Plain-text document sources
**********

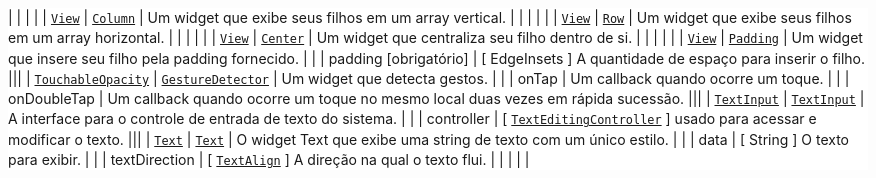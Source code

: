 |                                                                                           |                                                                                                            |                                                                                                                                        |
| [`View`](https://facebook.github.io/react-native/docs/view.html)                            | [`Column`][]                                        | Um widget que exibe seus filhos em um array vertical.                                                                                              |
|                                                                                           |                                                                                                            |                                                                                                                                        |
| [`View`](https://facebook.github.io/react-native/docs/view.html)                            | [`Row`][]                                              | Um widget que exibe seus filhos em um array horizontal.                                                                                            |
|                                                                                           |                                                                                                            |                                                                                                                                        |
| [`View`](https://facebook.github.io/react-native/docs/view.html)                            | [`Center`][]                                        | Um widget que centraliza seu filho dentro de si.                                                                                                       |
|                                                                                           |                                                                                                            |                                                                                                                                        |
| [`View`](https://facebook.github.io/react-native/docs/view.html)                            | [`Padding`][]                                      | Um widget que insere seu filho pela padding fornecido.                                                                                                 |
|                                                                                           | padding [obrigatório]                                                                                         | [ EdgeInsets ] A quantidade de espaço para inserir o filho.
|||
| [`TouchableOpacity`](https://facebook.github.io/react-native/docs/touchableopacity.html)    | [`GestureDetector`][]                      | Um widget que detecta gestos.                                                                                                                       |
|                                                                                           | onTap                                                                                                      | Um callback quando ocorre um toque.                                                                                                               |
|                                                                                           | onDoubleTap                                                                                                | Um callback quando ocorre um toque no mesmo local duas vezes em rápida sucessão.
|||
| [`TextInput`](https://facebook.github.io/react-native/docs/textinput.html)                | [`TextInput`][]                                   | A interface para o controle de entrada de texto do sistema.                                                                                           |
|                                                                                           | controller                                                                                                 | [ [`TextEditingController`][] ] usado para acessar e modificar o texto.
|||
| [`Text`](https://facebook.github.io/react-native/docs/text.html)                          | [`Text`][]                                            | O widget Text que exibe uma string de texto com um único estilo.                                                                                                                                                                           |
|                                                                                         | data                                                                                                      | [ String ] O texto para exibir.                                                                                                                                                                              |
|                                                                                         | textDirection                                                                                             | [ [`TextAlign`][] ] A direção na qual o texto flui.                                                                                     |
|                                                                                         |                                                                                                           |                                                                                                                                                                                                              |

[Limitações]: /ui/navigation#limitations
[visão geral da navegação]: /ui/navigation
[classe GestureDetector]: {{site.api}}/flutter/widgets/GestureDetector-class.html#instance-properties
[`AboutDialog`]: {{site.api}}/flutter/material/AboutDialog-class.html
[Adicionando Ativos e Imagens no Flutter]: /ui/assets/assets-and-images
[`AlertDialog`]: {{site.api}}/flutter/material/AlertDialog-class.html
[`Align`]: {{site.api}}/flutter/widgets/Align-class.html
[`Animation`]: {{site.api}}/flutter/animation/Animation-class.html
[`AnimationController`]: {{site.api}}/flutter/animation/AnimationController-class.html
[async e await]: {{site.dart-site}}/language/async
[`Axis`]: {{site.api}}/flutter/painting/Axis.html
[`BuildContext`]: {{site.api}}/flutter/widgets/BuildContext-class.html
[`Center`]: {{site.api}}/flutter/widgets/Center-class.html
[paleta de cores]: {{site.material2}}/design/color/the-color-system.html#color-theme-creation
[cores]: {{site.api}}/flutter/material/Colors-class.html
[`Colors`]: {{site.api}}/flutter/material/Colors-class.html
[`Column`]: {{site.api}}/flutter/widgets/Column-class.html
[`Container`]: {{site.api}}/flutter/widgets/Container-class.html
[`Checkbox`]: {{site.api}}/flutter/material/Checkbox-class.html
[`CircleAvatar`]: {{site.api}}/flutter/material/CircleAvatar-class.html
[`CircularProgressIndicator`]: {{site.api}}/flutter/material/CircularProgressIndicator-class.html
[Cupertino (estilo iOS)]: /ui/widgets/cupertino
[`CustomPaint`]: {{site.api}}/flutter/widgets/CustomPaint-class.html
[`CustomPainter`]: {{site.api}}/flutter/rendering/CustomPainter-class.html
[Dart]: {{site.dart-site}}/dart-2
[Dart's Type System]: {{site.dart-site}}/guides/language/sound-dart
[Sound Null Safety]: {{site.dart-site}}/null-safety
[`dart:io`]: {{site.api}}/flutter/dart-io/dart-io-library.html
[DartPadA]: {{site.dartpad}}/?id=0df636e00f348bdec2bc1c8ebc7daeb1
[DartPadB]: {{site.dartpad}}/?id=cf9e652f77636224d3e37d96dcf238e5
[DartPadC]: {{site.dartpad}}/?id=3f4625c16e05eec396d6046883739612
[DartPadD]: {{site.dartpad}}/?id=57ec21faa8b6fe2326ffd74e9781a2c7
[DartPadE]: {{site.dartpad}}/?id=c85038ad677963cb6dc943eb1a0b72e6
[DartPadF]: {{site.dartpad}}/?id=5454e8bfadf3000179d19b9bc6be9918
[Desenvolvendo Pacotes e Plugins]: /packages-and-plugins/developing-packages
[DevTools]: /tools/devtools
[`Dismissible`]: {{site.api}}/flutter/widgets/Dismissible-class.html
[`FadeTransition`]: {{site.api}}/flutter/widgets/FadeTransition-class.html
[Pacotes Flutter]: {{site.pub}}/flutter/
[Flutter Architectural Overview]: /resources/architectural-overview
[Widgets Básicos do Flutter]: /ui/widgets/basics
[Visão Geral Técnica do Flutter]: /resources/architectural-overview
[Catálogo de Widgets do Flutter]: /ui/widgets
[Índice de Widgets do Flutter]: /reference/widgets
[`FlutterLogo`]: {{site.api}}/flutter/material/FlutterLogo-class.html
[`Form`]: {{site.api}}/flutter/widgets/Form-class.html
[`TextButton`]: {{site.api}}/flutter/material/TextButton-class.html
[funções]: {{site.dart-site}}/language/functions
[`Future`]: {{site.dart-site}}/tutorials/language/futures
[`GestureDetector`]: {{site.api}}/flutter/widgets/GestureDetector-class.html
[Primeiros passos]: /get-started
[`Image`]: {{site.api}}/flutter/widgets/Image-class.html
[`IndexedWidgetBuilder`]: {{site.api}}/flutter/widgets/IndexedWidgetBuilder.html
[`InheritedWidget`]: {{site.api}}/flutter/widgets/InheritedWidget-class.html
[`InkWell`]: {{site.api}}/flutter/material/InkWell-class.html
[Widgets de Layout]: /ui/widgets/layout
[`LinearProgressIndicator`]: {{site.api}}/flutter/material/LinearProgressIndicator-class.html
[`ListTile`]: {{site.api}}/flutter/material/ListTile-class.html
[`ListView`]: {{site.api}}/flutter/widgets/ListView-class.html
[`ListView.builder`]: {{site.api}}/flutter/widgets/ListView/ListView.builder.html
[Material Design]: {{site.material}}/styles
[ícones do Material]: {{site.api}}/flutter/material/Icons-class.html
[`MaterialApp`]: {{site.api}}/flutter/material/MaterialApp-class.html
[`MaterialPageRoute`]: {{site.api}}/flutter/material/MaterialPageRoute-class.html
[`ModalRoute`]: {{site.api}}/flutter/widgets/ModalRoute-class.html
[`Navigator`]: {{site.api}}/flutter/widgets/Navigator-class.html
[`Navigator.of()`]: {{site.api}}/flutter/widgets/Navigator/of.html
[`Navigator.pop`]: {{site.api}}/flutter/widgets/Navigator/pop.html
[`Navigator.push`]: {{site.api}}/flutter/widgets/Navigator/push.html
[`onSaved`]: {{site.api}}/flutter/widgets/FormField/onSaved.html
[parâmetros nomeados]: {{site.dart-site}}/language/functions#named-parameters
[`Padding`]: {{site.api}}/flutter/widgets/Padding-class.html
[`PanResponder`]: https://facebook.github.io/react-native/docs/panresponder.html
[pub.dev]: {{site.pub}}
[`Radio`]: {{site.api}}/flutter/material/Radio-class.html
[`ElevatedButton`]: {{site.api}}/flutter/material/ElevatedButton-class.html
[`RefreshIndicator`]: {{site.api}}/flutter/material/RefreshIndicator-class.html
[`Route`]: {{site.api}}/flutter/widgets/Route-class.html
[`Row`]: {{site.api}}/flutter/widgets/Row-class.html
[`Scaffold`]: {{site.api}}/flutter/material/Scaffold-class.html
[`ScrollController`]: {{site.api}}/flutter/widgets/ScrollController-class.html
[`shared_preferences`]: {{site.repo.packages}}/tree/main/packages/shared_preferences/shared_preferences
[`SingleTickerProviderStateMixin`]: {{site.api}}/flutter/widgets/SingleTickerProviderStateMixin-mixin.html
[`Slider`]: {{site.api}}/flutter/material/Slider-class.html
[`Stack`]: {{site.api}}/flutter/widgets/Stack-class.html
[Gerenciamento de estado]: /data-and-backend/state-mgmt
[`StatefulWidget`]: {{site.api}}/flutter/widgets/StatefulWidget-class.html
[`StatelessWidget`]: {{site.api}}/flutter/widgets/StatelessWidget-class.html
[`Switch`]: {{site.api}}/flutter/material/Switch-class.html
[`Tab`]: {{site.api}}/flutter/material/Tab-class.html
[`TabBar`]: {{site.api}}/flutter/material/TabBar-class.html
[`TabBarView`]: {{site.api}}/flutter/material/TabBarView-class.html
[`TabController`]: {{site.api}}/flutter/material/TabController-class.html
[`Text`]: {{site.api}}/flutter/widgets/Text-class.html
[`TextAlign`]: {{site.api}}/flutter/dart-ui/TextAlign.html
[`TextEditingController`]: {{site.api}}/flutter/widgets/TextEditingController-class.html
[`TextField`]: {{site.api}}/flutter/material/TextField-class.html
[`TextFormField`]: {{site.api}}/flutter/material/TextFormField-class.html
[`TextInput`]: {{site.api}}/flutter/services/TextInput-class.html
[`TextStyle`]: {{site.api}}/flutter/dart-ui/TextStyle-class.html
[`Theme`]: {{site.api}}/flutter/material/Theme-class.html
[`ThemeData`]: {{site.api}}/flutter/material/ThemeData-class.html
[`Ticker`]: {{site.api}}/flutter/scheduler/Ticker-class.html
[`TickerProvider`]: {{site.api}}/flutter/scheduler/TickerProvider-class.html
[`TickerProviderStateMixin`]: {{site.api}}/flutter/widgets/TickerProviderStateMixin-mixin.html
[`Tween`]: {{site.api}}/flutter/animation/Tween-class.html
[Usando Pacotes]: /packages-and-plugins/using-packages
[variáveis]: {{site.dart-site}}/language/variables
[`WidgetBuilder`]: {{site.api}}/flutter/widgets/WidgetBuilder.html
[infinite_list]: {{site.repo.samples}}/tree/main/infinite_list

**********

--- Assigned task ---
Every line from the first line of the entries above through the line with "widget que centraliza" must be repeated exactly, and pictures must not be.

--- Response to this exercise ---
Source code

: |                                                                                           |                                                                                                            |                                                                                                                                        |
| [`View`](https://facebook.github.io/react-native/docs/view.html)                            | [`Column`][]                                        | Um widget que exibe seus filhos em um array vertical.                                                                                              |
|                                                                                           |                                                                                                            |                                                                                                                                        |
| [`View`](https://facebook.github.io/react-native/docs/view.html)                            | [`Row`][]                                              | Um widget que exibe seus filhos em um array horizontal.                                                                                            |
|                                                                                           |                                                                                                            |                                                                                                                                        |
| [`View`](https://facebook.github.io/react-native/docs/view.html)                            | [`Center`][]                                        | Um widget que centraliza seu filho dentro de si.                                                                                                       |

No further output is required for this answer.